I've been thinking a lot about how grief and hope are intertwined. Especially as I’ve been reading the words written by moms who are deep in the trenches of long-term caregiving for their children with medical/special needs and by moms who are living with the recent deaths of their children. I was and am those moms.

After Jack died, I read every book and article I could find on surviving the death of a child. The prevailing themes centered on the journey through grief, healing after loss, and how to grow from the experience and find joy and purpose in life again. All of which are valuable resources, but the more I read about grief after death, the more I realized that these books and articles didn’t tell me anything I didn’t already know. The fact is, grief wasn't new to me. I had fifteen years of loss and grief experience under my belt leading up to January 5, 2014.

I grieved from the moment Jack was born seven weeks early. I grieved the loss of a healthy baby as Jack spent the majority of the first seven months of his life in intensive care, intubated, undergoing multiple surgeries, failed attempts at weaning from the ventilator, his body invaded with chest tubes, arterial lines, NG tubes, and IVs. I grieved the loss of the family and life I expected (and wanted!) when I brought my seven-month old son home from the hospital with a trach, attached to a ventilator and a feeding tube inserted into his stomach. I grieved the loss of privacy when I had to invite nurses into my home to help care for Jack. I grieved the loss of my dreams of a star athlete with the diagnosis of congenital muscular dystrophy, with the addition of PT, OT, and special education services, when his first wheelchair was ordered. I grieved the start and end of every school year knowing that Jack would never attend school with his siblings, graduate high school or college. I grieved the loss of conversations with my son as I accepted that he would never speak the words his mind so clearly held. I grieved for all Jack had to endure with every surgery, procedure and hospital admission. I grieved from frustration and helplessness with every conflict with medical professionals, DME companies, insurance companies, and nursing agencies. I carried the burden of anticipatory grief after I signed the hospice admission form. I've had to pick myself up and carry on in the face of grief time and time and time again. Before Jack died, I knew grief. I was a freaking grief expert.

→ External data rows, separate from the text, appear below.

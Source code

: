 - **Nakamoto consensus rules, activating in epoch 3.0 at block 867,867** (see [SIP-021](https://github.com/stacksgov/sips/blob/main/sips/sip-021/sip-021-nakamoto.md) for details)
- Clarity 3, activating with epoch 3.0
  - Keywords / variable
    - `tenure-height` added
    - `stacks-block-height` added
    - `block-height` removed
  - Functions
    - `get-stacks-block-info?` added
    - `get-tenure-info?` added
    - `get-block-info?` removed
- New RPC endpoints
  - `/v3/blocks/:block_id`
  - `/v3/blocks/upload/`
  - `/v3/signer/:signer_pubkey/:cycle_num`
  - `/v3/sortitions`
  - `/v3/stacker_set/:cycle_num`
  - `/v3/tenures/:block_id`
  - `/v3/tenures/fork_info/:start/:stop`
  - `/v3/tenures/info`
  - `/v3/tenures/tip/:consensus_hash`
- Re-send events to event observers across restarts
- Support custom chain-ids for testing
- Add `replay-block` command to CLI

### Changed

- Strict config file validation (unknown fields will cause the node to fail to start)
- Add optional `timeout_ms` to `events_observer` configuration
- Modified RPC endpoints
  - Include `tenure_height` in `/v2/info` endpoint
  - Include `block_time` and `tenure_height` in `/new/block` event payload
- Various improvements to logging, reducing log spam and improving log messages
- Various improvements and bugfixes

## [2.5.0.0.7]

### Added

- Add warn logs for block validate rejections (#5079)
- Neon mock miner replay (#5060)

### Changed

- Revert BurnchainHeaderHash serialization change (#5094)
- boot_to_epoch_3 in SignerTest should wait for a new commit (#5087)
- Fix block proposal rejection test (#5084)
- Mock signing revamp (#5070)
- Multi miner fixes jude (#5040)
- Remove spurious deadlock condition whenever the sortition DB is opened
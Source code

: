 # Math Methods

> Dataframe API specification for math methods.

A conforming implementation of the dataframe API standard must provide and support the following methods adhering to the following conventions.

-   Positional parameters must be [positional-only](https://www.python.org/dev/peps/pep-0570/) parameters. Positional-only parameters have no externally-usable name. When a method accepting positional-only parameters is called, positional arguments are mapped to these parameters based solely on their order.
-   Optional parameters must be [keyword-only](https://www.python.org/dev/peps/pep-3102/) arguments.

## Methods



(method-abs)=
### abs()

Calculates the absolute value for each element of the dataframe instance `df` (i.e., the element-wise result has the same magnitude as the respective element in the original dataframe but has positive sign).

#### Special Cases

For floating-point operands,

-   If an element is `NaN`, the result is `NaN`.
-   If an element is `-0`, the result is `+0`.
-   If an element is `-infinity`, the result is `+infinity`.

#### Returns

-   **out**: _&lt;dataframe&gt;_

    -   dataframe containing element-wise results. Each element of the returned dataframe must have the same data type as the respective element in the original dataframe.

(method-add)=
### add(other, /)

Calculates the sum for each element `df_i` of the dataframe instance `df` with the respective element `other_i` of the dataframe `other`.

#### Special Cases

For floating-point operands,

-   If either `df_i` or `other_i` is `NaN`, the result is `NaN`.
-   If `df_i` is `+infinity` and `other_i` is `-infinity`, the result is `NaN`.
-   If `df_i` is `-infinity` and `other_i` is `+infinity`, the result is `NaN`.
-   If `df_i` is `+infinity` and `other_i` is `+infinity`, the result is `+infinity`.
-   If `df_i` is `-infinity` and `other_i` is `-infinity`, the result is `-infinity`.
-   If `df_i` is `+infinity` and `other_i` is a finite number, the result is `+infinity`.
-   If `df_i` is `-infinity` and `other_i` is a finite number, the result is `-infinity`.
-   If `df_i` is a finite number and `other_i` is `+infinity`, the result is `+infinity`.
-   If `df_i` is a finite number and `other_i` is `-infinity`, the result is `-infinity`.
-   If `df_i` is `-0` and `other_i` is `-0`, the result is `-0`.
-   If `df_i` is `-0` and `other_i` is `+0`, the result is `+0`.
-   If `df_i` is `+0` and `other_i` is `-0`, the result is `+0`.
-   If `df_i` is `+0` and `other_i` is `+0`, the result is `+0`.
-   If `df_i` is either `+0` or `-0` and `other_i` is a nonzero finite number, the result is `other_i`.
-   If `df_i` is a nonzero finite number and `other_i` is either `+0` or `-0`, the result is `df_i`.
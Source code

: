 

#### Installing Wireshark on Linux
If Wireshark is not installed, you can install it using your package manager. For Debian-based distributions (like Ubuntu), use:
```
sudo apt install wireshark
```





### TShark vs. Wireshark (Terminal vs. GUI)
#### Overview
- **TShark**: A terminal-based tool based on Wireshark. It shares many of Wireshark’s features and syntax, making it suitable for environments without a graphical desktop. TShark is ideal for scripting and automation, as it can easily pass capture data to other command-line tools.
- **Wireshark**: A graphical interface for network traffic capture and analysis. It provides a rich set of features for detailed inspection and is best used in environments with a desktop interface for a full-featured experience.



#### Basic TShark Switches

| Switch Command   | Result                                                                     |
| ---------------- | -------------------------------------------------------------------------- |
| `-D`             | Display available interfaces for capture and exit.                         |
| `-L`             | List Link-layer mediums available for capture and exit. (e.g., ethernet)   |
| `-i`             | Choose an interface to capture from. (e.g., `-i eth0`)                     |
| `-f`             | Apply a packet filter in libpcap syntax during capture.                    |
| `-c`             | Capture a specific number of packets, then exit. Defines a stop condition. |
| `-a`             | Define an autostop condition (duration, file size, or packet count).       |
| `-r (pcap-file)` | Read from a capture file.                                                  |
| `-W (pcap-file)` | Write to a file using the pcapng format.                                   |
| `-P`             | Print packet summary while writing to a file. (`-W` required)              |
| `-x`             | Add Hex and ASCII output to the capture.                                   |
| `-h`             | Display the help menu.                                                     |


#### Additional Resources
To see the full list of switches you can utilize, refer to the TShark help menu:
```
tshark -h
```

Yet despite the undercurrent of grief, life was filled with so much love and joy and purpose. The foundation of this love and joy and purpose was HOPE. Because Jack lived, there was always hope. Because Jack lived, there always existed the possibility that tomorrow could be a better day. Jack deserved for tomorrow to be a better day. He gave me the strength and intention to go to bed each night with hope and the resolve to do everything I could to make tomorrow a better day. 

But after Jack died, grief was different. I not only grieved the loss of Jack, I grieved the loss of hope.

Over the last five years, I’ve had to rediscover hope in a life without Jack. These last five years have taken me on a spiritual journey like I’ve never experienced before (and continue to experience). To quote one of my favorite teachers, Fr. Richard Rohr, “Grief is a privileged portal into soul work and transformation.”

I’ve always believed in God. But I was raised to believe in a God to be feared; a God who required me to earn my way to heaven. Today, the God I know, the God who gives me hope, the God who has my son, is a loving God, not a God to be feared. My God doesn’t demand that I earn the right to see my son again. 

It's taken a lot of reading, a lot of praying, a lot of reflecting, and a lot of trusting to get where I am today. But today, in the midst of my grief, I again have HOPE. I survive and thrive and love and find joy and purpose in life because I know with every fiber of my being that Jack’s spirit lives on, that he is okay, and that with the setting of each day here on earth, I am one day closer to being with him again. Absolutely and unconditionally. 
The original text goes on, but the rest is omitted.